Ditch A Star Wars Story
This is a literal and figurative piece of advice. Literally, because you’re either making a Star Wars movie or you’re not, there’s no need for that subtitle. Figuratively, because the kind of movies they’re making under the banner echoes the seemingly muddled thinking behind them. Rian Johnson has his own trilogy in development, which is said to be the birth of a new trilogy? It makes no difference either way.
I’m sure there’s a big spreadsheet on Kathleen Kennedy’s computer planning the next 10 years of Star Wars. I’d doubt, however, there’s a flowchart tracing a common thematic or narrative thread that will be woven through them all. I doubt A Star Wars Story is working towards anything. If Lucasfilm wanted to break new ground with its anthology, it has failed miserably. The spin-offs were initially plugged as a chance to tell exciting new stories in new ways using the fabric of George Lucas’ universe, the implication of this was that the trilogy movies would deal with Skywalker arc, and the anthology would stay well clear. After four movies, Luke Skywalker is gone, and IRL tragedy has left the future role of Leia unclear, while A Star Wars Story has produced Episodes 3.5a and b; adjuncts to the wider narrative at best, non sequiturs at worst. So that idea seems to have been trashed.

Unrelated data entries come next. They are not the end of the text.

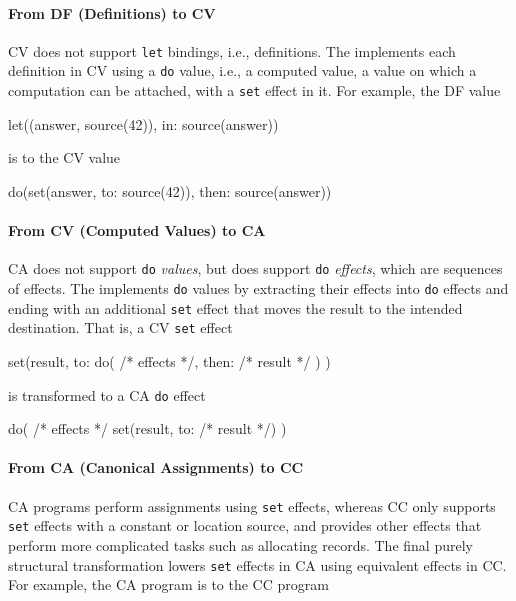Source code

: \documentclass[main.tex]{subfiles}
\begin{document}
\paragraph{From DF (Definitions) to CV} CV does not support \texttt{let} bindings, i.e., definitions. The  implements each definition in CV using a \texttt{do} value, i.e., a computed value, a value on which a computation can be attached, with a \texttt{set} effect in it. For example, the DF value
\begin{il}
	let((answer, source(42)), in: source(answer))
\end{il}
is \lowered{} to the CV value
\begin{il}
	do(set(answer, to: source(42)), then: source(answer))
\end{il}

\paragraph{From CV (Computed Values) to CA} CA does not support \texttt{do} \emph{values}, but does support \texttt{do} \emph{effects}, which are sequences of effects. The  implements \texttt{do} values by extracting their effects into \texttt{do} effects and ending with an additional \texttt{set} effect that moves the result to the intended destination. That is, a CV \texttt{set} effect
\begin{il}
	set(result, to:
		do(
			/* effects */,
			then: /* result */
		)
	)
\end{il}
is transformed to a CA \texttt{do} effect
\begin{il}
	do(
		/* effects */
		set(result, to: /* result */)
	)
\end{il}

\paragraph{From CA (Canonical Assignments) to CC} CA programs perform assignments using \texttt{set} effects, whereas CC only supports \texttt{set} effects with a constant or location source, and provides other effects that perform more complicated tasks such as allocating records. The final purely structural transformation lowers \texttt{set} effects in CA using equivalent effects in CC. For example, the CA program
is \lowered{} to the CC program
\end{document}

What’s more, Rogue One and Solo labored under the perverse task of wanting us to feel their role in the OT narrative while trying to leave as few fingerprints as possible on it. Neither really adds to our understanding of Episode IV in any meaningful way. They do not raise any stakes. Nor are they any sort of meaningful diversion away from the things we know from existing films.
Story first, Star Wars later
Write a great story, create great characters and – if the Star Wars universe is as robust and authentic as everyone seems to think it is – it can be plugged into the wider folklore. I’m sure that Lucasfilm would say that’s what they’re doing, but as I see it the they have the cart before the Bantha. What appears to be going on right now is the task of writing stories based on IP – A Solo movie, a Kenobi movie, a Boba Fett movie – and it only makes one wonder how any of these things can truly mean anything, or involve any peril.
Rogue One started with the right idea, but lost its nerve somewhere down the line, and any good intentions there were to go visit new places seem to have been placed in the hands of Jon Favreau’s TV series and Rian Johnson’s ‘new’ trilogy. That seems like a downgrade from the idea of a range of new, diverse, talent getting to play in the sandbox. Well, young at least… Which brings us to…
Better representation
Marvel is only now upping its game on this front, but thankfully it is. Star Wars is way behind – but better representation is key to the future of Star Wars. It’s a big universe, out there, and the faces we see on screen and off- need to reflect that in terms of gender and race.
Here’s a thought:
A New Hope, and the original trilogy storyline, leaned heavily on the work Joseph Campbell, and his book The Hero With A Thousand Faces. That book bought together threads of hero stories from multiple regions of the world and religious leanings to create the idea of a monomyth – an archetypal hero’s story – that reaches across those geographical and spiritual divides. ANH was a pretty worldwide phenomenon because most cultures could find something in its universal message, for western society it was a jolt of traditional storytelling that seemed to possess the depth of the exotic.
Without a diversity of voices and worldviews feeding into our stories, Star Wars denies the lesson George Lucas’ culture-hopping modus opperandi taught us. Yes, you could label it as appropriation, lifting from various cultures and assimilating elements, and that may be valid. However. if we going to keep getting the same stories from the same point of view. If you’re bored of something, its time try looking at it from a different angle.
Try telling me that Patty Jenkins and Ryan Coogler’s alternate views of the world haven’t revolutionised the comic book movie scene, and I’ll call you a liar. Star Wars needs something of a similar jolt – and I can’t see it coming from the three men currently working on new instalments.